Please rob me: when social networking turns risky

As social networking becomes more and more ingrained in people’s lives, many incautious, naive, or new users may be inadvertently heightening their risk of becoming a crime victim.
A site called graphically illustrates this point by highlighting recent tweets in which Twitter users are telling followers where they can be found. The site is simply aggregating public information that is available to anyone – you, me … and crooks. As the site founder notes,

“The danger is publicly telling people where you are. This is because it leaves one place you’re definitely not… home. So here we are; on one end we’re leaving lights on when we’re going on a holiday, and on the other we’re telling everybody on the internet we’re not home.”

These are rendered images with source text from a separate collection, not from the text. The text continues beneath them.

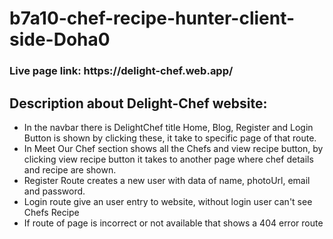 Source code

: # b7a10-chef-recipe-hunter-client-side-Doha0
<div>
<h3>Live page link: https://delight-chef.web.app/ </h3>

<h2>Description about Delight-Chef website:</h2>

<ul>

<li>In the navbar there is DelightChef title Home, Blog, Register and Login Button is shown by clicking these, it take to specific page of that route. </li>

  <li>In Meet Our Chef section shows all the Chefs and view recipe button, by clicking view recipe button it takes to another page where chef details and recipe are shown.</li>

  <li>Register Route creates a new user with data of name, photoUrl, email and password. </li>

  <li>Login route give an user entry to website, without login user can't see Chefs Recipe </li>

  <li>If route of page is incorrect or not available that shows a 404 error route</li>

</ul>


</div> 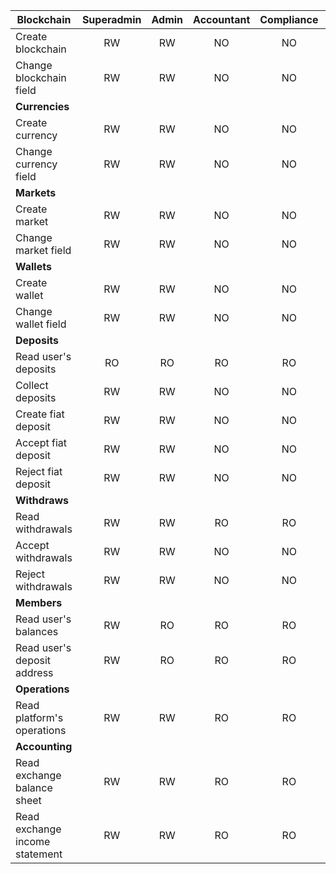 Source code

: | Blockchain                   |   Superadmin | Admin  |  Accountant |Compliance | Technical| Support | Member| Broker| Trader|
| ----------------------       |:------------:|:------:|:-----------:|:---------:|:--------:|:-------:|:-----:|:-----:|------:|
| Create blockchain            | RW           |   RW   | NO          | NO        | RW       | NO      | NO    |NO     |NO     |
| Change blockchain field      | RW           |   RW   | NO          | NO        | RW       | NO      | NO    |NO     |NO     |
| **Currencies**               |              |        |             |           |          |         |       |
|Create currency               | RW           |   RW   | NO          | NO        | RW       | NO      | NO    |NO     |NO     |
|Change currency field         | RW           |   RW   | NO          | NO        | RW       | NO      | NO    |NO     |NO     |
|**Markets**                   |              |        |             |           |          |         |       |
|Create market                 | RW           |   RW   | NO          | NO        | RW       | NO      | NO    |NO     |NO     |
|Change market field           | RW           |   RW   | NO          | NO        | RW       | NO      | NO    |NO     |NO     |
|**Wallets**                   |              |        |             |           |          |         |       |
|Create wallet                 | RW           |   RW   | NO          | NO        | RW       | NO      | NO    |NO     |NO     |
|Change wallet field           | RW           |   RW   | NO          | NO        | RW       | NO      | NO    |NO     |NO     |
|**Deposits**                  |              |        |             |           |          |         |       |
|Read user's deposits          | RO           |   RO   | RO          | RO        | NO       | RO      | NO    |NO     |NO     |
|Collect deposits              | RW           |   RW   | NO          | NO        | NO       | NO      | NO    |NO     |NO     |
|Create fiat deposit           | RW           |   RW   | NO          | NO        | NO       | NO      | NO    |NO     |NO     |
|Accept fiat deposit           | RW           |   RW   | NO          | NO        | NO       | NO      | NO    |NO     |NO     |
|Reject fiat deposit           | RW           |   RW   | NO          | NO        | NO       | NO      | NO    |NO     |NO     |
|**Withdraws**                 |              |        |             |           |          |         |       |
|Read withdrawals              | RW           |   RW   | RO          | RO        | NO       | RO      | NO    |NO     |NO     |
|Accept withdrawals            | RW           |   RW   | NO          | NO        | NO       | NO      | NO    |NO     |NO     |
|Reject withdrawals            | RW           |   RW   | NO          | NO        | NO       | NO      | NO    |NO     |NO     |
|**Members**                   |              |        |             |           |          |         |       |
|Read user's balances          |  RW          |   RO   | RO          | RO        | NO       | RO      | NO    |NO     |NO     |
|Read user's deposit address   |  RW          |   RO   | RO          | RO        | NO       | RO      | NO    |NO     |NO     |
|**Operations**                |              |        |             |           |          |         |       |
|Read platform's operations    |  RW          |   RW   | RO          | RO        | RO       | RO      | NO    |NO     |NO     |
|**Accounting**                |              |        |             |           |          |         |       |
|Read exchange balance sheet   |  RW          |   RW   | RO          | RO        | NO       | RO      | NO    |NO     |NO     |
|Read exchange income statement|  RW          |   RW   | RO          | RO        | NO       | RO      | NO    |NO     |NO     |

The goal of the site is to raise awareness of the potential dangers of location sharing and to make people think twice about the way they are using various social tools such as Twitter, Foursquare, Brightkite, Google Buzz, and Facebook.
Last June, we posted Careful what you Tweet – crooks could be using social networks, too, about the highly publicized case of an active social networker who Twittered about his trip only to return home to find that his home had been burglarized while he was away. While the dangers of the Internet can sometimes be overly dramatized in the media, raising awareness of how social media tools are used is a worthy goal. It’s a new era of heightened transparency and we all need to learn to step with care.